Until recently, Clinton's top strategist was Washington pollster Mark Penn, the author of last year's book "Microtrends: The Small Forces Behind Tomorrow's Big Changes."

However, 2008 has become the year of the big trend.

Since October, the AP-Ipsos poll has found that roughly 70 percent of Americans think that the country is on the wrong track, thanks largely to frustration over Iraq and the economy. Americans want big change, not micro-measures.

Compounding Clinton's problem was Penn, who's widely perceived as arrogant and awkward with people. "He has the social skills of a mollusk," said William Curry, a former counselor to Bill Clinton.

Kathy Sullivan, a former New Hampshire party chairwoman, agreed: "Every time I saw him on TV, I thought he was losing us voters."

Penn didn't respond to requests for comment.

As the campaign progressed in 2008, Clinton faced a third problem: Her team had expected her to sew up the nomination on Feb. 5, Super Tuesday. It burned through more than $118 million trying to make that happen, spending so furiously that Clinton even lent herself $5 million at the end of January.

But when Obama fought her to a draw that day, Clinton seemed to have no Plan B.

Campaign manager Patti Solis Doyle, a longtime loyalist who'd never run a campaign before, left after Super Tuesday. She was replaced by Maggie Williams, another longtime loyalist who'd never run a campaign.

Meanwhile, Obama ran off 11 straight victories in February, most in races Clinton barely contested, which is how he rolled up his lead in delegates.

In March, chief strategist Penn was forced to step down after he met with Colombian officials to tout a free-trade agreement that Clinton opposed.

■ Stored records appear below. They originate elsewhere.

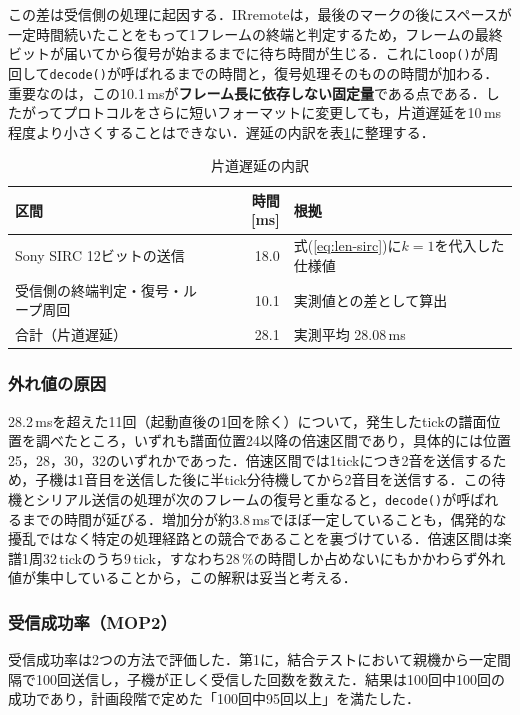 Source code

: \documentclass[uplatex,dvipdfmx]{jlreq}
\begin{document}
この差は受信側の処理に起因する．IRremoteは，最後のマークの後にスペースが一定時間続いたことをもって1フレームの終端と判定するため，フレームの最終ビットが届いてから復号が始まるまでに待ち時間が生じる\cite{irremote}．これに\texttt{loop()}が周回して\texttt{decode()}が呼ばれるまでの時間と，復号処理そのものの時間が加わる．重要なのは，この10.1\,msが\textbf{フレーム長に依存しない固定量}である点である．したがってプロトコルをさらに短いフォーマットに変更しても，片道遅延を10\,ms程度より小さくすることはできない．遅延の内訳を表\ref{tab:latency-breakdown}に整理する．

\begin{table}[tb]
\caption{片道遅延の内訳}
\label{tab:latency-breakdown}
\begin{center}
\small
\begin{tabular}{lrl}
\hline
区間 & 時間 [ms] & 根拠 \\
\hline
Sony SIRC 12ビットの送信 & 18.0 & 式(\ref{eq:len-sirc})に$k=1$を代入した仕様値 \\
受信側の終端判定・復号・ループ周回 & 10.1 & 実測値との差として算出 \\
\hline
合計（片道遅延） & 28.1 & 実測平均 28.08\,ms \\
\hline
\end{tabular}
\end{center}
\end{table}

\subsubsection{外れ値の原因}

28.2\,msを超えた11回（起動直後の1回を除く）について，発生したtickの譜面位置を調べたところ，いずれも譜面位置24以降の倍速区間であり，具体的には位置25，28，30，32のいずれかであった．倍速区間では1tickにつき2音を送信するため，子機は1音目を送信した後に半tick分待機してから2音目を送信する．この待機とシリアル送信の処理が次のフレームの復号と重なると，\texttt{decode()}が呼ばれるまでの時間が延びる．増加分が約3.8\,msでほぼ一定していることも，偶発的な擾乱ではなく特定の処理経路との競合であることを裏づけている．倍速区間は楽譜1周32\,tickのうち9\,tick，すなわち28\,\%の時間しか占めないにもかかわらず外れ値が集中していることから，この解釈は妥当と考える．

\subsubsection{受信成功率（MOP2）}

受信成功率は2つの方法で評価した．第1に，結合テストにおいて親機から一定間隔で100回送信し，子機が正しく受信した回数を数えた．結果は100回中100回の成功であり，計画段階で定めた「100回中95回以上」を満たした．
\end{document}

Along the way Clinton presented a number of shifting personas. When she was trying to appear inevitable, she ran as the steely would-be commander in chief. After she lost to Obama in Iowa, she turned misty-eyed and emotional just before the New Hampshire primary and won. More recently, she's presented herself as the reincarnation of Rocky, the plucky prize-fighter who never gives up.

"She's had more incarnations than the Dalai Lama, and she's not as well-liked," Curry said.

Still, she managed to rebound and win crucial primaries in Texas and Ohio on March 4, and in Pennsylvania by 9.2 points on Tuesday.

Clinton backers dismiss the February free-fall as ancient history, citing her Pennsylvania win as evidence that she's on the path to the top. While her campaign aides declined requests for comment for this story, her surrogates made her case publicly.

"It was an awesome victory, a landslide in so many different ways," said Pennsylvania Gov. Ed Rendell. "You can see the dynamic changing."

Still, the history of campaign turmoil suggests that a Clinton White House might not be a smooth operation.

"Plan B seems to be, 'Fire staff,'" said Craig Allen Smith, a professor of communication at North Carolina State University.

"She's done what many thought was impossible," Curry said. "She's raising her negatives."